--- TASK ITEM ---
This exercise asks for every record to be output again exactly.

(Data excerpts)
# # # # #

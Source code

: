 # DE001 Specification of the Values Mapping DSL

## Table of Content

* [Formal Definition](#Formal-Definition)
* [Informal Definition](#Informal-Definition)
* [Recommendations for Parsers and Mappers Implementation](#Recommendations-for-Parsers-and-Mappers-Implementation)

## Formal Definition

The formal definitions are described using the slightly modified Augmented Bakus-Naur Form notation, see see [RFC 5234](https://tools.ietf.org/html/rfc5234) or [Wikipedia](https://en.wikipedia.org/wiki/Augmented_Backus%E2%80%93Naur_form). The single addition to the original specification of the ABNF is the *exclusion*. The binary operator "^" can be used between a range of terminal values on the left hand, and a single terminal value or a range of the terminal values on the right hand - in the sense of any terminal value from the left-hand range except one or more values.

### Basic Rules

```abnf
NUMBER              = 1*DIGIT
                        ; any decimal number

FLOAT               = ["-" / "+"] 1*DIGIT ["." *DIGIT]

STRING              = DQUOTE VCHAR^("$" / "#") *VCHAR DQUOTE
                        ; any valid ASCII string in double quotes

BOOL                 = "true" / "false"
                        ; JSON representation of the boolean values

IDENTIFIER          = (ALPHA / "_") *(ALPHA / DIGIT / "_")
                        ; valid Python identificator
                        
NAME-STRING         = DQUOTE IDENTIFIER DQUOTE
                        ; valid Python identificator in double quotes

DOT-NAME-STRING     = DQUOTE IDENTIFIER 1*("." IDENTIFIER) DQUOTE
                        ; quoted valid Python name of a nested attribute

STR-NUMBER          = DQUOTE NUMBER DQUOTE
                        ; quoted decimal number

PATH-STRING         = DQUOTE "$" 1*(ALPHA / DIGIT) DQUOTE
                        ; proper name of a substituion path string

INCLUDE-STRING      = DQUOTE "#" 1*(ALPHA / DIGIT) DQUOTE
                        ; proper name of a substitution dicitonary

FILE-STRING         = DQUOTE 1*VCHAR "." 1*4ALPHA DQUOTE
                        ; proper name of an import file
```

# # # # #

--- RESPONSE AREA ---
Source code

: # DE001 Specification of the Values Mapping DSL

## Table of Content

* [Formal Definition](#Formal-Definition)
* [Informal Definition](#Informal-Definition)
* [Recommendations for Parsers and Mappers Implementation](#Recommendations-for-Parsers-and-Mappers-Implementation)

## Formal Definition

The formal definitions are described using the slightly modified Augmented Bakus-Naur Form notation, see see [RFC 5234](https://tools.ietf.org/html/rfc5234) or [Wikipedia](https://en.wikipedia.org/wiki/Augmented_Backus%E2%80%93Naur_form). The single addition to the original specification of the ABNF is the *exclusion*. The binary operator "^" can be used between a range of terminal values on the left hand, and a single terminal value or a range of the terminal values on the right hand - in the sense of any terminal value from the left-hand range except one or more values.

### Basic Rules

```abnf
NUMBER              = 1*DIGIT
                        ; any decimal number

FLOAT               = ["-" / "+"] 1*DIGIT ["." *DIGIT]

STRING              = DQUOTE VCHAR^("$" / "#") *VCHAR DQUOTE
                        ; any valid ASCII string in double quotes

BOOL                 = "true" / "false"
                        ; JSON representation of the boolean values

IDENTIFIER          = (ALPHA / "_") *(ALPHA / DIGIT / "_")
                        ; valid Python identificator
                        
NAME-STRING         = DQUOTE IDENTIFIER DQUOTE
                        ; valid Python identificator in double quotes

DOT-NAME-STRING     = DQUOTE IDENTIFIER 1*("." IDENTIFIER) DQUOTE
                        ; quoted valid Python name of a nested attribute

STR-NUMBER          = DQUOTE NUMBER DQUOTE
                        ; quoted decimal number

PATH-STRING         = DQUOTE "$" 1*(ALPHA / DIGIT) DQUOTE
                        ; proper name of a substituion path string

INCLUDE-STRING      = DQUOTE "#" 1*(ALPHA / DIGIT) DQUOTE
                        ; proper name of a substitution dicitonary

FILE-STRING         = DQUOTE 1*VCHAR "." 1*4ALPHA DQUOTE
                        ; proper name of an import file
```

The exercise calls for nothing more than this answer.